BEGIN

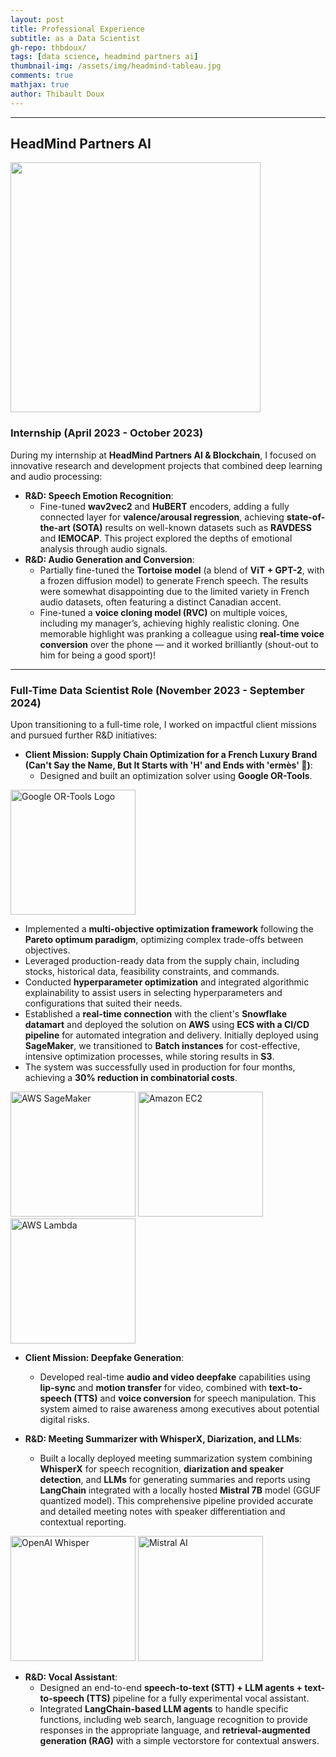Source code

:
 ```yaml
---
layout: post
title: Professional Experience
subtitle: as a Data Scientist
gh-repo: thbdoux/
tags: [data science, headmind partners ai]
thumbnail-img: /assets/img/headmind-tableau.jpg
comments: true
mathjax: true
author: Thibault Doux
---
```


---

## HeadMind Partners AI

<img src="https://join.headmind.com/wp-content/uploads/2021/12/Logo-HeadMind-Partners-PNG-BLEU.png" alt="" style="width:400px; height:auto;" class="center">


### Internship (April 2023 - October 2023)

During my internship at **HeadMind Partners AI & Blockchain**, I focused on innovative research and development projects that combined deep learning and audio processing:

- **R&D: Speech Emotion Recognition**: 
  - Fine-tuned **wav2vec2** and **HuBERT** encoders, adding a fully connected layer for **valence/arousal regression**, achieving **state-of-the-art (SOTA)** results on well-known datasets such as **RAVDESS** and **IEMOCAP**. This project explored the depths of emotional analysis through audio signals.
- **R&D: Audio Generation and Conversion**:
  - Partially fine-tuned the **Tortoise model** (a blend of **ViT + GPT-2**, with a frozen diffusion model) to generate French speech. The results were somewhat disappointing due to the limited variety in French audio datasets, often featuring a distinct Canadian accent.
  - Fine-tuned a **voice cloning model (RVC)** on multiple voices, including my manager’s, achieving highly realistic cloning. One memorable highlight was pranking a colleague using **real-time voice conversion** over the phone — and it worked brilliantly (shout-out to him for being a good sport)!

---

### Full-Time Data Scientist Role (November 2023 - September 2024)

Upon transitioning to a full-time role, I worked on impactful client missions and pursued further R&D initiatives:

- **Client Mission: Supply Chain Optimization for a French Luxury Brand (Can't Say the Name, But It Starts with 'H' and Ends with 'ermès' 🤫)**:
  - Designed and built an optimization solver using **Google OR-Tools**.

<img src="https://avatars.githubusercontent.com/u/65553074?v=4" alt="Google OR-Tools Logo" style="width:200px; height:auto;" class="center">

  - Implemented a **multi-objective optimization framework** following the **Pareto optimum paradigm**, optimizing complex trade-offs between objectives. 
  - Leveraged production-ready data from the supply chain, including stocks, historical data, feasibility constraints, and commands.
  - Conducted **hyperparameter optimization** and integrated algorithmic explainability to assist users in selecting hyperparameters and configurations that suited their needs.
  - Established a **real-time connection** with the client's **Snowflake datamart** and deployed the solution on **AWS** using **ECS with a CI/CD pipeline** for automated integration and delivery. Initially deployed using **SageMaker**, we transitioned to **Batch instances** for cost-effective, intensive optimization processes, while storing results in **S3**.
  - The system was successfully used in production for four months, achieving a **30% reduction in combinatorial costs**.

<div>
    <img src="https://d1.awsstatic.com/product-marketing/IronMan/AWS-service-icon_sagemaker.5ccec16f16a04ed56cb1d7f02dcdada8de261923.png" alt="AWS SageMaker" style="width:200px; height:auto;" class="float-left">
    <img src="https://www.skyarch.net/blog/wp-content/uploads/2022/02/EC2.png" alt="Amazon EC2" style="width:200px; height:auto;" class="center">
    <img src="https://upload.wikimedia.org/wikipedia/commons/thumb/5/5c/Amazon_Lambda_architecture_logo.svg/800px-Amazon_Lambda_architecture_logo.svg.png" alt="AWS Lambda" style="width:200px; height:auto;" class="float-right">
</div>

- **Client Mission: Deepfake Generation**:
  - Developed real-time **audio and video deepfake** capabilities using **lip-sync** and **motion transfer** for video, combined with **text-to-speech (TTS)** and **voice conversion** for speech manipulation. This system aimed to raise awareness among executives about potential digital risks.

- **R&D: Meeting Summarizer with WhisperX, Diarization, and LLMs**:
  - Built a locally deployed meeting summarization system combining **WhisperX** for speech recognition, **diarization and speaker detection**, and **LLMs** for generating summaries and reports using **LangChain** integrated with a locally hosted **Mistral 7B** model (GGUF quantized model). This comprehensive pipeline provided accurate and detailed meeting notes with speaker differentiation and contextual reporting.

<div>
    <img src="https://d1muf25xaso8hp.cloudfront.net/https%3A%2F%2Fmeta-l.cdn.bubble.io%2Ff1695308256768x626644891139990000%2Fopen-ai.png?w=&h=&auto=compress&dpr=1&fit=max" alt="OpenAI Whisper" style="width:200px; height:auto;" class="float-left">
    <img src="https://cdn.jaimelesstartups.fr/wp-content/uploads/2024/02/Logo%20de%20la%20startup%20Mistral.ai.png" alt="Mistral AI" style="width:200px; height:auto;" class="float-right">
</div>

- **R&D: Vocal Assistant**:
  - Designed an end-to-end **speech-to-text (STT) + LLM agents + text-to-speech (TTS)** pipeline for a fully experimental vocal assistant. 
  - Integrated **LangChain-based LLM agents** to handle specific functions, including web search, language recognition to provide responses in the appropriate language, and **retrieval-augmented generation (RAG)** with a simple vectorstore for contextual answers.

END

▸ PROBLEM
Please make an exact copy of the lines above from the line with "- **Client Mission: Supply" through the line with "- Designed and", both ends included.

▸ EXPECTED OUTPUT
- **Client Mission: Supply Chain Optimization for a French Luxury Brand (Can't Say the Name, But It Starts with 'H' and Ends with 'ermès' 🤫)**:
  - Designed and built an optimization solver using **Google OR-Tools**.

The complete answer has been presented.